Go through the data below and copy each line where the word "installation" occurs.

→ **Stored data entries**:
-*-
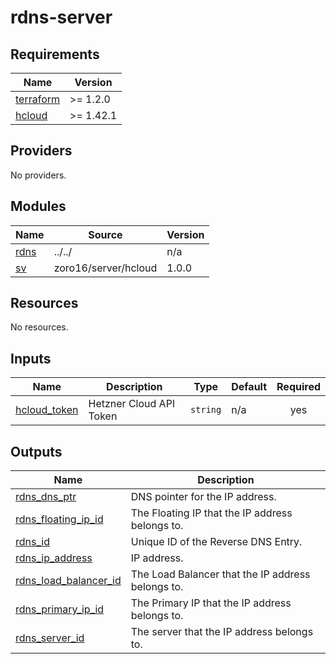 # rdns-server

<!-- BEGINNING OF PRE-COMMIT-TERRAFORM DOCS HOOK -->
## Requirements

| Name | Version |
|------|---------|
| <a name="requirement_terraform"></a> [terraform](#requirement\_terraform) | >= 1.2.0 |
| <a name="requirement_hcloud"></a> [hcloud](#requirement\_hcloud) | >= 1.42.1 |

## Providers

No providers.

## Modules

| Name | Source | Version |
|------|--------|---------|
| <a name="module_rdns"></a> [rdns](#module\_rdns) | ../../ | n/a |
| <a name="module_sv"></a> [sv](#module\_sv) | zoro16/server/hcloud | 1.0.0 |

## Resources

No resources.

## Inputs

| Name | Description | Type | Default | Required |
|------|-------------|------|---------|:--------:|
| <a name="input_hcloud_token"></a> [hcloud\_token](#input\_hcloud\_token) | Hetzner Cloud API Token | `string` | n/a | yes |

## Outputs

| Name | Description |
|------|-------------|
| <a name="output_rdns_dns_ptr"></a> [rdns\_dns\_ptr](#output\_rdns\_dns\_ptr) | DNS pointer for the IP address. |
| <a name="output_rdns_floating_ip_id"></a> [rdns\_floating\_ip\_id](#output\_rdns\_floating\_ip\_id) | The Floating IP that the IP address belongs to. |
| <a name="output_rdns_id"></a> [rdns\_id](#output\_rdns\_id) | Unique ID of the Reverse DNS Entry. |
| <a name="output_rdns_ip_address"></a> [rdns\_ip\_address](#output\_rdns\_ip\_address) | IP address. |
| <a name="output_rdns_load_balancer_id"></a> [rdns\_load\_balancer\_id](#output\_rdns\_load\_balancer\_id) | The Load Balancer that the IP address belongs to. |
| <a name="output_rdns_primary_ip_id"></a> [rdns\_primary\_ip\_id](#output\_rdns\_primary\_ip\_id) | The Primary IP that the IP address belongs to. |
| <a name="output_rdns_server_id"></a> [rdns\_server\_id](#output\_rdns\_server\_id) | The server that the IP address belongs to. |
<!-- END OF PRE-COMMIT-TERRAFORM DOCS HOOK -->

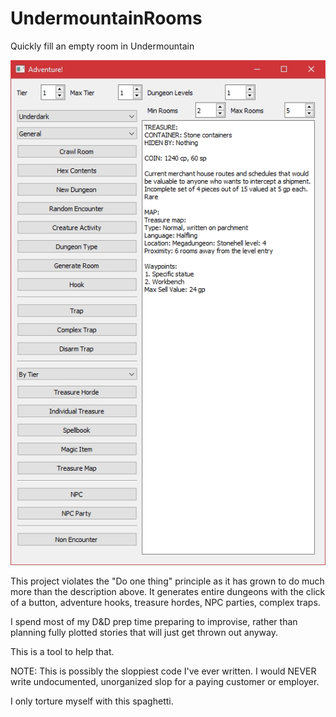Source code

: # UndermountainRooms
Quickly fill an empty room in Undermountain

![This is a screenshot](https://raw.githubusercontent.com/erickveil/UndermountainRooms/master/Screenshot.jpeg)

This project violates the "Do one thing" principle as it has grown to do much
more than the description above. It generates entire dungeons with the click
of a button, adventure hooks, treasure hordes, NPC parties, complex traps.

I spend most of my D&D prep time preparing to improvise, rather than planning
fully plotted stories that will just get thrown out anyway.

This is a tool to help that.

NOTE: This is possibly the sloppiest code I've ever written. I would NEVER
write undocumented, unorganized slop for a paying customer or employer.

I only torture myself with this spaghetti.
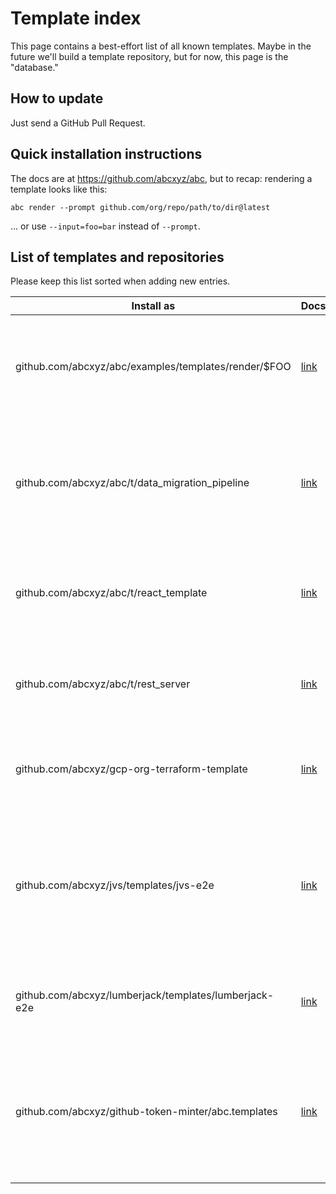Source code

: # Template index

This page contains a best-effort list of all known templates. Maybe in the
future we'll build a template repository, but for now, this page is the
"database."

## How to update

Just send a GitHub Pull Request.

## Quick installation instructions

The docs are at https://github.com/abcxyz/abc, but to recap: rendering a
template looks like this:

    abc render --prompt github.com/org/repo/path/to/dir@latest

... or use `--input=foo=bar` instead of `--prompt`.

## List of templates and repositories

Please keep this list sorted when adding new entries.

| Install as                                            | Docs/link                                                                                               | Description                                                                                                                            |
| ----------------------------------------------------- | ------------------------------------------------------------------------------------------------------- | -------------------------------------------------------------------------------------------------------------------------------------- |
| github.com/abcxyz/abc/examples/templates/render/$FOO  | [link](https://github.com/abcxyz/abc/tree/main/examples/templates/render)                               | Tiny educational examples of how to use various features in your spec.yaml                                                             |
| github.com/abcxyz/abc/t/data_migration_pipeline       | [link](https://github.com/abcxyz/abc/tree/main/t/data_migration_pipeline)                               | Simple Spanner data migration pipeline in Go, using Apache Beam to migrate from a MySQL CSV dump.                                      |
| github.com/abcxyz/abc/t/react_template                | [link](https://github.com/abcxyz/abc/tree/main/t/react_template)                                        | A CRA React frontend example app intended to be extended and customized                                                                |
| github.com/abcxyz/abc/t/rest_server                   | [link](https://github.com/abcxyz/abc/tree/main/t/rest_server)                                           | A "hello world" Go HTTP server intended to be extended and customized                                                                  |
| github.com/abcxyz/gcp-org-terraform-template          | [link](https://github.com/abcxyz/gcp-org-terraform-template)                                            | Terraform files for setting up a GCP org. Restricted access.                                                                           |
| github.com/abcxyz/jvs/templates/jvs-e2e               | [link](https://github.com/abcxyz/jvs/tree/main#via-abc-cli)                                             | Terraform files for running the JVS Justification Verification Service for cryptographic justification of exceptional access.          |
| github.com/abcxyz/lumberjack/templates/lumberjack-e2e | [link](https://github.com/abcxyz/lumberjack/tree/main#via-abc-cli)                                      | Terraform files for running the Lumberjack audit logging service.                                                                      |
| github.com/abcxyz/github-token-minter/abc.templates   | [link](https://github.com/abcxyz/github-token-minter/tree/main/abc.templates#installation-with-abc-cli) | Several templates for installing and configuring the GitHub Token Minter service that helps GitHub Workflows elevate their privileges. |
-*-
→ **WRITTEN REPLY**:
## Quick installation instructions
| github.com/abcxyz/github-token-minter/abc.templates   | [link](https://github.com/abcxyz/github-token-minter/tree/main/abc.templates#installation-with-abc-cli) | Several templates for installing and configuring the GitHub Token Minter service that helps GitHub Workflows elevate their privileges. |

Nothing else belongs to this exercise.